How much Cython will benefit by optimizations in next Python releases?

Hi, I’m using Cython to develop a library which makes a lot of conversions from and to Python objects (i.e. I receive a list in input, create a typed memory view from it, do some calculations, and reconvert back to a list). Sometimes I get good speed-up even with the conversions overhead, but other times I get “only” something like 1.5x (in respect to 3.10).
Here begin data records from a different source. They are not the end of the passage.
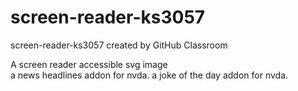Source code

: # screen-reader-ks3057
screen-reader-ks3057 created by GitHub Classroom

A screen reader accessible svg image  
a news headlines addon for nvda.
a joke of the day addon for nvda.
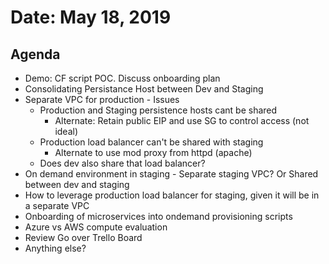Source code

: # Date: May 18, 2019

## Agenda

* Demo: CF script POC. Discuss onboarding plan
* Consolidating Persistance Host between Dev and Staging
* Separate VPC for production - Issues
  - Production and Staging persistence hosts cant be shared
    - Alternate: Retain public EIP and use SG to control access (not ideal)
  - Production load balancer can't be shared with staging 
    - Alternate to use mod proxy from httpd (apache)
  - Does dev also share that load balancer?
* On demand environment in staging - Separate staging VPC? Or Shared between dev and staging
* How to leverage production load balancer for staging, given it will be in a separate VPC
* Onboarding of microservices into ondemand provisioning scripts
* Azure vs AWS compute evaluation
* Review Go over Trello Board
* Anything else?

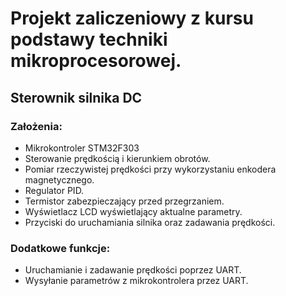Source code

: # Projekt zaliczeniowy z kursu podstawy techniki mikroprocesorowej.
## Sterownik silnika DC
### Założenia:
* Mikrokontroler STM32F303
* Sterowanie prędkością i kierunkiem obrotów.
* Pomiar rzeczywistej prędkości przy wykorzystaniu enkodera magnetycznego.
* Regulator PID.
* Termistor zabezpieczający przed przegrzaniem.
* Wyświetlacz LCD wyświetlający aktualne parametry.
* Przyciski do uruchamiania silnika oraz zadawania prędkości.
### Dodatkowe funkcje:
* Uruchamianie i zadawanie prędkości poprzez UART.
* Wysyłanie parametrów z mikrokontrolera przez UART.
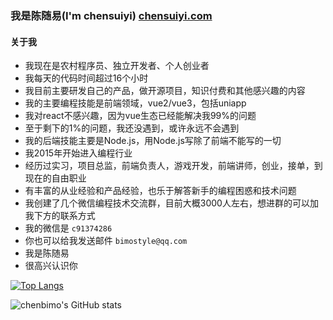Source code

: ### 我是陈随易(I'm chensuiyi) [chensuiyi.com](https://chensuiyi.com) 


#### 关于我
  

- 我现在是农村程序员、独立开发者、个人创业者
- 我每天的代码时间超过16个小时
- 我目前主要研发自己的产品，做开源项目，知识付费和其他感兴趣的内容
- 我的主要编程技能是前端领域，vue2/vue3，包括uniapp
- 我对react不感兴趣，因为vue生态已经能解决我99%的问题
- 至于剩下的1%的问题，我还没遇到，或许永远不会遇到
- 我的后端技能主要是Node.js，用Node.js写除了前端不能写的一切
- 我2015年开始进入编程行业
- 经历过实习，项目总监，前端负责人，游戏开发，前端讲师，创业，接单，到现在的自由职业
- 有丰富的从业经验和产品经验，也乐于解答新手的编程困惑和技术问题
- 我创建了几个微信编程技术交流群，目前大概3000人左右，想进群的可以加我下方的联系方式
- 我的微信是 `c91374286`
- 你也可以给我发送邮件 `bimostyle@qq.com`
- 我是陈随易
- 很高兴认识你

[![Top Langs](https://github-readme-stats.vercel.app/api/top-langs/?username=chenbimo)](https://github.com/anuraghazra/github-readme-stats)

![chenbimo's GitHub stats](https://github-readme-stats.vercel.app/api?username=chenbimo&border_color=2e4058)


  




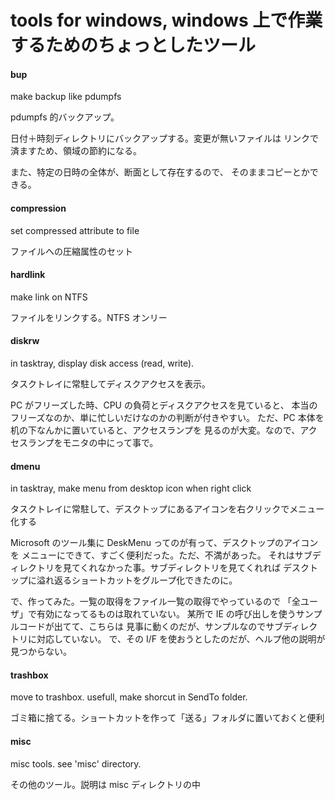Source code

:# tools for windows, windows 上で作業するためのちょっとしたツール

#### bup
make backup like pdumpfs

pdumpfs 的バックアップ。

日付＋時刻ディレクトリにバックアップする。変更が無いファイルは
リンクで済ますため、領域の節約になる。

また、特定の日時の全体が、断面として存在するので、
そのままコピーとかできる。


#### compression
set compressed attribute to file

ファイルへの圧縮属性のセット


#### hardlink
make link on NTFS

ファイルをリンクする。NTFS オンリー


#### diskrw
in tasktray, display disk access (read, write).

タスクトレイに常駐してディスクアクセスを表示。

PC がフリーズした時、CPU の負荷とディスクアクセスを見ていると、
本当のフリーズなのか、単に忙しいだけなのかの判断が付きやすい。
ただ、PC 本体を机の下なんかに置いていると、アクセスランプを
見るのが大変。なので、アクセスランプをモニタの中にって事で。


#### dmenu
in tasktray, make menu from desktop icon when right click

タスクトレイに常駐して、デスクトップにあるアイコンを右クリックでメニュー化する

Microsoft のツール集に DeskMenu ってのが有って、デスクトップのアイコンを
メニューにできて、すごく便利だった。ただ、不満があった。
それはサブディレクトリを見てくれなかった事。サブディレクトリを見てくれれば
デスクトップに溢れ返るショートカットをグループ化できたのに。

で、作ってみた。一覧の取得をファイル一覧の取得でやっているので
「全ユーザ」で有効になってるものは取れていない。
某所で IE の呼び出しを使うサンプルコードが出てて、こちらは
見事に動くのだが、サンプルなのでサブディレクトリに対応していない。
で、その I/F を使おうとしたのだが、ヘルプ他の説明が見つからない。



####  trashbox
move to trashbox. usefull, make shorcut in SendTo folder.

ゴミ箱に捨てる。ショートカットを作って「送る」フォルダに置いておくと便利



####  misc
misc tools. see 'misc' directory.

その他のツール。説明は misc ディレクトリの中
My understanding of Cython and Python internals is quite limited, but from what I understand:

  • in 3.11, Python devs specialized the bytecode, and this specializations should go forward in 3.12;
  • Cython doesn’t use the bytecode, but talks directly to the python/C api, so it shouldn’t benefit from bytecode optimizations;

I don’t know if it is possible to do a prediction about this but I’d like to ask if the Python/C API will be targeted as something to optimize in next releases? (will the JIT compiler that maybe will be introduced improve also the Python/C API?) This is relevant to me because the conversions costs a lot in my case, so if they ended-up slower in next releases in comparison to use Python directly, maybe I should change my optimization plan. Can something be said on this topic?

My guess is that the only answer we can give is “you will have to try it and see what happens”.

2 Likes

The Cython devs might have an idea – but I think you have the basics right. I suspect that the optimizations being developed will have litte to no impact on Cython code.

Frankly, if you are only getting a 1.5X or so speed up, then Cython is not the best tool for the job, or you are not using is optimally.

You really should give numpy a try – Cython is developed very much with numpy in mind (that’s why it was forked from Pyrex) . The really cool thing about numpy arrays is that they are both a nifty ND array object for python, and a lightweight wrapper around a C (or Fortran) array. This lets Cython work with numpy arrays with very litte overhead of converting to/from Python objects.

If there’s really a good reason not ue numpy, try using an array.array instead of a list – also very good performance with Cython.

HTH

1 Like

I gave my perspective on this on the Cython-users mailing list (https://groups.google.com/g/cython-users/c/TC9Ktl0Ryf4) and suggested asking here because people here will know better what optimisations as planned. But I think everyone agrees that the basics are right.

I also agreed with the bit about “not converting lists” :wink:

1 Like